PATRICIA CORNWELL. Point of Origin

‘I probably would have.’

I got two mugs out of a cabinet.

‘How do you take it?’

‘The way it comes out of the pot,’ said he.

‘Would you like some toast or anything?’

‘Oh no. But thank you.’

We sat at the table before the window, and I opened the door leading outside because my house suddenly seemed warm and stuffy. Misgivings raced through my mind as I was reminded that Sparkes was a suspect in a homicide, and that I was deeply involved in the case, and here I was alone with him in my house on a Saturday morning. He set the portfolio on the table and unzipped it.

‘I suppose you know everything about what goes on in an investigation,’ he said.

‘I never know everything about anything, really.’ I sipped my coffee.

‘I’m not naive, Kenneth,’ I said. ‘For example, if you didn’t have clout, you wouldn’t have gotten inside my neighborhood, and you wouldn’t be sitting here now.’

He withdrew a manila envelope from the portfolio and slid it across the table to me.

‘Photographs,’ he said quietly. ‘Of Claire.’

I hesitated.

‘I spent the last few nights in my beach house,’ he went on to explain.

‘In Wrightsville Beach?’ I said.

‘Yes. And I remembered these were in a filing cabinet drawer. I hadn’t looked at them or even thought of them since we broke up. They were from some photo shoot. I don’t recall the details, but she gave me copies when we first started seeing each other. I guess I told you she did some photographic modeling.’

I slid what must have been about twenty eight-by-ten color prints from the envelope, and the one on top was startling. It was true what the governor had said to me at Hootowl Farm. Claire Rawley was physically magnificent. Her hair was to the middle of her back, perfectly straight, and seemed spun of gold as she stood on the beach in running shorts and a skimpy tank top that barely covered her breasts. On her right wrist she wore what appeared to be a large diving watch with a black plastic band and an orange face. Claire Rawley looked like a Nordic goddess, her features striking and sharp, her tan body athletic and sensual. Behind her on the sand was a yellow surfboard, and in the distance a sparkling ocean.

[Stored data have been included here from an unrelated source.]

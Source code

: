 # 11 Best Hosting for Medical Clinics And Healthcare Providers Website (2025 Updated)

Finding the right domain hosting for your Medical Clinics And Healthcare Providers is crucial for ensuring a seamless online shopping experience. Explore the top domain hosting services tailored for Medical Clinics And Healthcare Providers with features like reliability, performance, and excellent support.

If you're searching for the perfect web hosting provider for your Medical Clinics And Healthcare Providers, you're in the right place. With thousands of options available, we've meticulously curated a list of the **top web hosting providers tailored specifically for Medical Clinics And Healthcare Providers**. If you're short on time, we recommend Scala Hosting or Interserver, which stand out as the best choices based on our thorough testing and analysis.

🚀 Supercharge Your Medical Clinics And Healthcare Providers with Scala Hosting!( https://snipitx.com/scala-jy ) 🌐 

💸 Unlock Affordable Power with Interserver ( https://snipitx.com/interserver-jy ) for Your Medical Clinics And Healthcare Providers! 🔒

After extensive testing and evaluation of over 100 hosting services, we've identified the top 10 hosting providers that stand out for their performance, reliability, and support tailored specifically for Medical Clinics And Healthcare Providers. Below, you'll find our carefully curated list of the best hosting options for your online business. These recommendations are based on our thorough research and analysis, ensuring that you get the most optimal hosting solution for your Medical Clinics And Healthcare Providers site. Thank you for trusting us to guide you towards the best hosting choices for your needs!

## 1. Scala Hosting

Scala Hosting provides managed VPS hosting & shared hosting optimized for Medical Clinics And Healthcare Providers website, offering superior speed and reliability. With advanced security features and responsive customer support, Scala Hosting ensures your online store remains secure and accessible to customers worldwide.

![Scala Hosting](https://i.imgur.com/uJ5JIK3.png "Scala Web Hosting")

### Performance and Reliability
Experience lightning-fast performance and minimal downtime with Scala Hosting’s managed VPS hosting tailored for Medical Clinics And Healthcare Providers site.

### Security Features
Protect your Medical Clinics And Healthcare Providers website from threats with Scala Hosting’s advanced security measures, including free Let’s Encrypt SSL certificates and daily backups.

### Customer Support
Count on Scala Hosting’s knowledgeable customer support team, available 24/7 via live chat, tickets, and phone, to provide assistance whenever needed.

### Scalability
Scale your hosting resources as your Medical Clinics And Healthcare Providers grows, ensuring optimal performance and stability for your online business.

Other photographs had been taken in other dramatic settings. In some she was sitting on the porch of a decaying Gothic southern mansion, or on a stone bench in an overgrown cemetery or garden, or playing the part of hardworking mate surrounded by weathered fishermen on one of Wilmington’s trawlers. Some of the poses were rather slick and contrived, but it made no difference. In all, Claire Rawley was a masterpiece of human flesh, a work of art whose eyes revealed fathomless sadness.

‘I didn’t know if these might be of any use to you,’ Sparkes said after a long silence. ‘After all, I don’t know what you saw, I mean what was . . . Well.’

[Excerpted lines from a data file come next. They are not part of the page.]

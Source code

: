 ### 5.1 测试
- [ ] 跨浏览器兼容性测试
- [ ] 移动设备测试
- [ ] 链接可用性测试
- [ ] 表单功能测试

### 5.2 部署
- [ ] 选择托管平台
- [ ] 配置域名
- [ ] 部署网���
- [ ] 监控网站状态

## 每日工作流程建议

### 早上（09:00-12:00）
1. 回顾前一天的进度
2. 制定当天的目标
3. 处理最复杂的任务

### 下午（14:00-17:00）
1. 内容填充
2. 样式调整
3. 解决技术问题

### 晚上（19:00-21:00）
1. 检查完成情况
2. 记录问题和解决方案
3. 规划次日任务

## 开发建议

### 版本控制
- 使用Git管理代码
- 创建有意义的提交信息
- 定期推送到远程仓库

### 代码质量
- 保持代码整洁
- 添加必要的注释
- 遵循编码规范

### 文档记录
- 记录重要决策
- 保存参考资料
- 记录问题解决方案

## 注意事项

He tapped the table nervously with his index finger.

‘In cases such as these,’ I told him calmly, ‘a visual identification simply isn’t possible. But you never know when something like this might help. At the very least, there’s nothing in these photos that might tell me the body isn’t Claire Rawley.’

I scanned the photographs again, to see if I noted any jewelry.

‘She’s wearing an interesting watch,’ I said, shuffling through the photographs again.

He smiled and stared. Then he sighed.

‘I gave that to her. One of these trendy sports watches that’s very popular with surfers. It had an off-the-wall name. Animal? Does that sound right?’

‘My niece may have had one of those once,’ I recalled. ‘Relatively inexpensive? Eighty, ninety dollars?’

‘I don’t remember what I paid. But I bought it at the surf shop where she liked to hang out. Sweetwater Surf Shop on South Lumina, where Vito’s, Reddog’s, and Buddy’s Crab are. She lived near there with several other women. An old not-so-nice condo on Stone Street.’

I was writing this down.

‘But it was on the water. And that’s where she wanted to be.’